The Open University
It’s thinner, but more colourful; my name printed rather than hand lettered; it has an impressed stamp like the other, but as a sign of the times, also has a holographic stamp too; it’s A4 portrait on paper rather than landscape and card – it’s my degree certificate.
A repetition of my first degree
(right down to the class) though via rather different subjects. It is difficult not to look at the piece of
A4 paper and not think about the money that such a degree now costs to students
studying in many UK universities. Even
without taking living expenses and the cost of textbooks, you are looking at
twenty-seven thousand pounds. I wonder
what 27K would have got me when I did my first BA in 1970s – certainly more
than Room 816 in Neuadd Lewis Jones in Swansea University, and all my textbooks
rebound in leather with my personal monogram embossed in 24k gold on the front!
OU degrees do not cost as much, but
the cost of the courses has increased exponentially since I took my first
course over thirty years ago: what was a couple of hundred pounds or less is
now a couple of thousand. Such costs are
a reflection of political insistence, especially on behalf of the Conservative
party which was a vociferous opponent of the whole concept of the OU. It has forced the OU to become more
financially commercial with the result that its courses have become further and
further out of reach to the very people they were designed and intended to
serve. It is still a wonderful institution
and I am very proud to be a graduate. At
last. Only taken thirty years!
I have been reading “Great Lengths” by Dr. Ian Gordon and Simon Inglis, which is a pictorial survey of the historic indoor swimming pools of Britain. This was an inspired Emma birthday present to me as it fits well with the work that I did on the comparison of Hockney and Guevara’s paintings of swimming pools which was the subject matter for my extended essay in the OU course on Modern Art.
There is still some discussion about
the exact location of the swimming pool in Guevara’s paintings and I am hoping
that some of the information in the book will allow a more precise
identification. There is a bibliography
as well, so there is the opportunity for further research.

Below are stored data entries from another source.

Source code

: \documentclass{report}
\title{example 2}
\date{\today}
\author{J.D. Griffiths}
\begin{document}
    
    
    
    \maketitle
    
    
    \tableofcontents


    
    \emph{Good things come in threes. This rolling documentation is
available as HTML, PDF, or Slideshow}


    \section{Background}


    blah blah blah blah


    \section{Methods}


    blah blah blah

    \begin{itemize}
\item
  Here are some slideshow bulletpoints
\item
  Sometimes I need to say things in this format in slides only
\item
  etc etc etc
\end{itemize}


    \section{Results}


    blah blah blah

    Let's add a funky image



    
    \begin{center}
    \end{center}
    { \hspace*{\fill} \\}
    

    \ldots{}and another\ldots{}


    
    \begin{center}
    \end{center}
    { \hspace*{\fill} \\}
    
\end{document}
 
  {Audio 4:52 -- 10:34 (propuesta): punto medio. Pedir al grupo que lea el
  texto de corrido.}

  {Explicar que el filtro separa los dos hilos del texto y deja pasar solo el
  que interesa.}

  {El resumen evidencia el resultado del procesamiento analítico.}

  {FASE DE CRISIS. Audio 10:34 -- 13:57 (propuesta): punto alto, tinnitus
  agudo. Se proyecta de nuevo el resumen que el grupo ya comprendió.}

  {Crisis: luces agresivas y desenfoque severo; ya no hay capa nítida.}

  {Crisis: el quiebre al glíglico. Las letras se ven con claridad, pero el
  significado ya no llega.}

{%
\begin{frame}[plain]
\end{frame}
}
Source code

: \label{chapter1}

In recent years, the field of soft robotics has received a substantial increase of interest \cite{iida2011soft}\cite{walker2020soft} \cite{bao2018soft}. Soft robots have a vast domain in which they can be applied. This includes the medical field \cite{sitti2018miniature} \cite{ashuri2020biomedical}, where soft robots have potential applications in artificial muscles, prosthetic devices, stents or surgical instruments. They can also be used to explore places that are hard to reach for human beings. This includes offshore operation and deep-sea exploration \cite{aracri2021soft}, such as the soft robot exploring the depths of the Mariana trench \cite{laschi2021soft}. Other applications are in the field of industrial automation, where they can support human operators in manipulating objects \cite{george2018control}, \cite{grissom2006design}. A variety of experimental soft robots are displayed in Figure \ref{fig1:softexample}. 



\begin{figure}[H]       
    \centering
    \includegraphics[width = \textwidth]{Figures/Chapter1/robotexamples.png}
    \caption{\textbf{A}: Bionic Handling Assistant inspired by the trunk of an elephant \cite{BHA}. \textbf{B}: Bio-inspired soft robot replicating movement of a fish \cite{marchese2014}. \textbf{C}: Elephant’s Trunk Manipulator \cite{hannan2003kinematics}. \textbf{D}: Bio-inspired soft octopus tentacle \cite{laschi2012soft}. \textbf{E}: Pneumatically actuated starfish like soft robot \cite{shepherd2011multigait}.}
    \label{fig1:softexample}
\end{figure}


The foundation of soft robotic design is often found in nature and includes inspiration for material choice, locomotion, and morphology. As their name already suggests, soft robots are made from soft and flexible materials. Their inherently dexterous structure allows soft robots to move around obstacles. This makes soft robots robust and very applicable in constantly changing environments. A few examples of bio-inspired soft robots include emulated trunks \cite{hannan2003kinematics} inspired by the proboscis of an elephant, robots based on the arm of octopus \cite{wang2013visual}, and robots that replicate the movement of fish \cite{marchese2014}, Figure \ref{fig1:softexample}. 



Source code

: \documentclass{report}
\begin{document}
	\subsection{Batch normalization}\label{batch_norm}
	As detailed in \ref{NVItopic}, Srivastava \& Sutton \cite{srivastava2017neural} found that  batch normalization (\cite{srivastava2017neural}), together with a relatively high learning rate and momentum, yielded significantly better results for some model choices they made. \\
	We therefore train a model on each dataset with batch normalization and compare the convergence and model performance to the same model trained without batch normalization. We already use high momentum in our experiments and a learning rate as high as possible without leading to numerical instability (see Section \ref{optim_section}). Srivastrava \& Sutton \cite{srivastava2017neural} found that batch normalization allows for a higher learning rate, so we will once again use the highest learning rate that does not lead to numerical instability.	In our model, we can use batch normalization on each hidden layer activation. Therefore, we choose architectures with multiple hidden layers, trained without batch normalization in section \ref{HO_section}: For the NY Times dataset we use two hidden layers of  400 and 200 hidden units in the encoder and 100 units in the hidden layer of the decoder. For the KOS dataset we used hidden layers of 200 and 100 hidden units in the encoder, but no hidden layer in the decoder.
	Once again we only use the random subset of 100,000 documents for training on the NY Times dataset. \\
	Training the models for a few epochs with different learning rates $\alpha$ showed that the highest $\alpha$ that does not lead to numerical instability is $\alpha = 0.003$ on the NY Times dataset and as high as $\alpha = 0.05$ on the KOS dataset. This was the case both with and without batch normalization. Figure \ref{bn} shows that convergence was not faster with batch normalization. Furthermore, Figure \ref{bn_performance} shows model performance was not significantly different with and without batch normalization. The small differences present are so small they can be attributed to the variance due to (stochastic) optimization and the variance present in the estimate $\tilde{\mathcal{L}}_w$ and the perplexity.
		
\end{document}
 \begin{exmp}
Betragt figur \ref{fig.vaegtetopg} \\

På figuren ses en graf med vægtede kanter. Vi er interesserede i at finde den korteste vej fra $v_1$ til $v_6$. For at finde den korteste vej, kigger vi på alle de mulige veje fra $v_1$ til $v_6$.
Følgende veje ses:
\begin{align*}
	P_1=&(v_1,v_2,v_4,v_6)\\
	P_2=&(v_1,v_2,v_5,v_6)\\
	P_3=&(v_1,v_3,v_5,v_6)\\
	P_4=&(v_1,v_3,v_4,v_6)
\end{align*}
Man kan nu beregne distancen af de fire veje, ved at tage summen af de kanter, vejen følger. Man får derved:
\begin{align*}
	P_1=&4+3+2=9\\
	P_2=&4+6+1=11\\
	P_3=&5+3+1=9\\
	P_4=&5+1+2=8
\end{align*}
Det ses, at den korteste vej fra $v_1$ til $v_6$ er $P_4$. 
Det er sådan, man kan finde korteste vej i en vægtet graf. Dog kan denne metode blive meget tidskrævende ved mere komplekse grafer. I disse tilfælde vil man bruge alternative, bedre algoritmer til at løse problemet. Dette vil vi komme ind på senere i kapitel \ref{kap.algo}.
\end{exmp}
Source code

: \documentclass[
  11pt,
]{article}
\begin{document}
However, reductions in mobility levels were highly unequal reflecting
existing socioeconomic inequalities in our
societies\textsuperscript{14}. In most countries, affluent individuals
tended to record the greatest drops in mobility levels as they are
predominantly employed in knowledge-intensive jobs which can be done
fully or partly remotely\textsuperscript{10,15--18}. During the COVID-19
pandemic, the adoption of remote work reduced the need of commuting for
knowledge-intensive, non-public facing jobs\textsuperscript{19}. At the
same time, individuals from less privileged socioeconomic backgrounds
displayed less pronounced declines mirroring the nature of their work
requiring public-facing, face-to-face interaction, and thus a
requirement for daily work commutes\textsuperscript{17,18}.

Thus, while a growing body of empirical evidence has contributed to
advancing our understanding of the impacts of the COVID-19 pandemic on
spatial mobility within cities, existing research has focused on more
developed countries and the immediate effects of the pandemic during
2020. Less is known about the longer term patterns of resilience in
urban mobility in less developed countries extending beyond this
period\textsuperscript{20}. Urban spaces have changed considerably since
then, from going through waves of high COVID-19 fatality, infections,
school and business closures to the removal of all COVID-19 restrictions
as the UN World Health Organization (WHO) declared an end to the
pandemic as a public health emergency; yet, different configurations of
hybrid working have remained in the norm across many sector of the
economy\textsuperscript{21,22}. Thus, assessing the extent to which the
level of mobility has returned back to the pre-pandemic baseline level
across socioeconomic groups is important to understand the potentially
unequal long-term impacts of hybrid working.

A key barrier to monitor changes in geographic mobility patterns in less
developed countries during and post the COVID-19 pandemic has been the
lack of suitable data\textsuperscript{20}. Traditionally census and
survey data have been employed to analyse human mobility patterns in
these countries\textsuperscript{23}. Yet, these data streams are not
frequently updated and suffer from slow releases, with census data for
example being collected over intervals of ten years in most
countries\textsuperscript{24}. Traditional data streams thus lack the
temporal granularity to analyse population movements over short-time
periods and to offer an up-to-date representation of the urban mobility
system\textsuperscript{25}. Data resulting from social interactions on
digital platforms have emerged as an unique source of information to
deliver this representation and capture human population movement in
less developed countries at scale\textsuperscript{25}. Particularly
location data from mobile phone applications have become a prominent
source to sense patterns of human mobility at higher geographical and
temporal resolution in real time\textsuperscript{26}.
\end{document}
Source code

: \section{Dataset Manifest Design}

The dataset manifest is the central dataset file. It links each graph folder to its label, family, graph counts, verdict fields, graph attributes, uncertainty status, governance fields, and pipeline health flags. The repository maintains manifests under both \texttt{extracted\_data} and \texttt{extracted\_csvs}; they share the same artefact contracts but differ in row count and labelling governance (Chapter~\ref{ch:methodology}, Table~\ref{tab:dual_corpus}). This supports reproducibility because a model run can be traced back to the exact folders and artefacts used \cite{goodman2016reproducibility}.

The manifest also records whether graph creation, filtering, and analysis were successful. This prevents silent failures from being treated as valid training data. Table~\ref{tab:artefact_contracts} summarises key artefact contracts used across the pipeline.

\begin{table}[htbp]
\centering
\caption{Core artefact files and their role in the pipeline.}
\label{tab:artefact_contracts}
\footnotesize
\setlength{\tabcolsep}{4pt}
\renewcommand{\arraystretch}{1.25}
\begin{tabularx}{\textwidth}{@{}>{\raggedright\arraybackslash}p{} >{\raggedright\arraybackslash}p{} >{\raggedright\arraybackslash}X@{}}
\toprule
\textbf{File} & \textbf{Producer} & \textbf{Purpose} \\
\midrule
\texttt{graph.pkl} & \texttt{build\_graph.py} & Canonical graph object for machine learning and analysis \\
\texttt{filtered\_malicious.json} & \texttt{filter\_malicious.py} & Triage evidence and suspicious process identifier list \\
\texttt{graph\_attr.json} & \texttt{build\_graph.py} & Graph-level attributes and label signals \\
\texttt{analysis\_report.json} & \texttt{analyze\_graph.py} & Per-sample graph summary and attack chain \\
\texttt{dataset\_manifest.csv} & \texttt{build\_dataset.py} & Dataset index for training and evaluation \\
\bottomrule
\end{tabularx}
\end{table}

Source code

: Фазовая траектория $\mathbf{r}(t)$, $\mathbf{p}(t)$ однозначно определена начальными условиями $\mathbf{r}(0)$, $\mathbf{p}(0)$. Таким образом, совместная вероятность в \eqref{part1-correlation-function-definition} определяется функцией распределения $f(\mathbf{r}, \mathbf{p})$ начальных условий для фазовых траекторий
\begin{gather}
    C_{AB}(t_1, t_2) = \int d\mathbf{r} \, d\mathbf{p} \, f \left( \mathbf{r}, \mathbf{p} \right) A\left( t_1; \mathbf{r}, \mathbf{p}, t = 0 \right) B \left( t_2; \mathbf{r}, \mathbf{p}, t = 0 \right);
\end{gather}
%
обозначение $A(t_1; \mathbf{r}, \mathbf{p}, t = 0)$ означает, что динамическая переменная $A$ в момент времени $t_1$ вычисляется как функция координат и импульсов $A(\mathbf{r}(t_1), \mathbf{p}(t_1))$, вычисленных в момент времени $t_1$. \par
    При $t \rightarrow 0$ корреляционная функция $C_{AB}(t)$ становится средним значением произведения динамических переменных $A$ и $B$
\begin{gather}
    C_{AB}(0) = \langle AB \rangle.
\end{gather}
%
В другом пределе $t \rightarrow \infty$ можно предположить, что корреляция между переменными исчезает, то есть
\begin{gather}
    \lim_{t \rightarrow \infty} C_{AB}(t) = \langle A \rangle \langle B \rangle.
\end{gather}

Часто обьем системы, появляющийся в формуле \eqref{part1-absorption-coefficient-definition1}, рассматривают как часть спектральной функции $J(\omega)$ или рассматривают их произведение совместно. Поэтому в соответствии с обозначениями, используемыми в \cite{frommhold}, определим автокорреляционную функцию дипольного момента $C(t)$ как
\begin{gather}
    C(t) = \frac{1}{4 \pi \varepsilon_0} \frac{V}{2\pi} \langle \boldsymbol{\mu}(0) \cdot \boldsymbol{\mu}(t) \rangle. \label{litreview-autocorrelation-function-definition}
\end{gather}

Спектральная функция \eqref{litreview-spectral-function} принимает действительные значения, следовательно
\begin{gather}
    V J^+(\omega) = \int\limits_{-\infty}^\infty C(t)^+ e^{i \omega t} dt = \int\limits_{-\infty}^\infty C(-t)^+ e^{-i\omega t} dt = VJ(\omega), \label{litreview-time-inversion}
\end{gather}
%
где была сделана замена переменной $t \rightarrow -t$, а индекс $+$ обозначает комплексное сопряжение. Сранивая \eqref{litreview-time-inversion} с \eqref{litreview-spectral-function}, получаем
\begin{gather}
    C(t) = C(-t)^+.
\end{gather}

The history of indoor swimming pools
in Britain is not such an arcane area of knowledge as you might think. The impetus to build such pools in the
nineteenth century reflected the growing concern with public health and
municipal pride. Pools were divided into
classes and the structure of entrances to the pools reflected the need for
division of the classes so that they didn’t mix. When you add concerns about lady swimmers and
what costumes both sexes should use you have a complex history of social
manners that delights!
I have only just started reading the
book seriously, but it looks like something to which I will return for future
research.
It was also poignant to see pictures
of the Empire Pool in the centre of Cardiff opposite the bus station. It is now demolished; an act of barbarism
which I am not inclined to forgive. I
used the pool (only a trolley bus ride from my home in Cathays) when I was a
kid and I used it until adulthood and only stopped when Cardiff built a series
of new leisure centres which gave access to decent facilities in neighbourhoods
outside the centre.
I ended up using the David Lloyd
Centre situated on what is laughingly called Rumney Common (you have to look
very closely to find any vegetation finding a way through asphalt and concrete
there now) and it had the advantage of being on my way to and from work. I would sometimes debate, after a long and tiring
day, whether I actually wanted my second swim, but I usually found that the car
made the decision for me and while the debate was still going on in my head,
the wheels of the car had followed the well worn metaphorical ruts and I was in
the car park of the centre!
It is much the same in
Castelldefels. I was a member (I still
am, ah the stickiness of a standing order!) of a municipal pool on the other
side of the town, but to get to it I had to go out of my way. The nearest pool was only open air and, while
that is more than acceptable in summer, it is a completely different form of
masochism in winter! When the local pool
was reformed with a retractable roof I joined the centre and it is the one that
I have used ever since. My only
desertions have been during the times the pool is closed for maintenance- and
what happens then is a completely different story for another time.
Meanwhile,
I am about to meet an ex-colleague from Cardiff who has come to visit Barcelona
and we are going out to lunch to give her the opportunity to explain (as if an
explanation were necessary) why I made the right decision to retire from public
education! The stories I am hearing
about the administration of my last British school are heart-breaking, not only
because of the misery of my colleagues but also because of the way that
maladministration will make a difference to the way that the kids are
taught. It is at times like this that I
remember that I am being paid money simply for being alive. Even with a streaming cold that is something
to warm the cockles of my heart!
And
I’ll drink to that!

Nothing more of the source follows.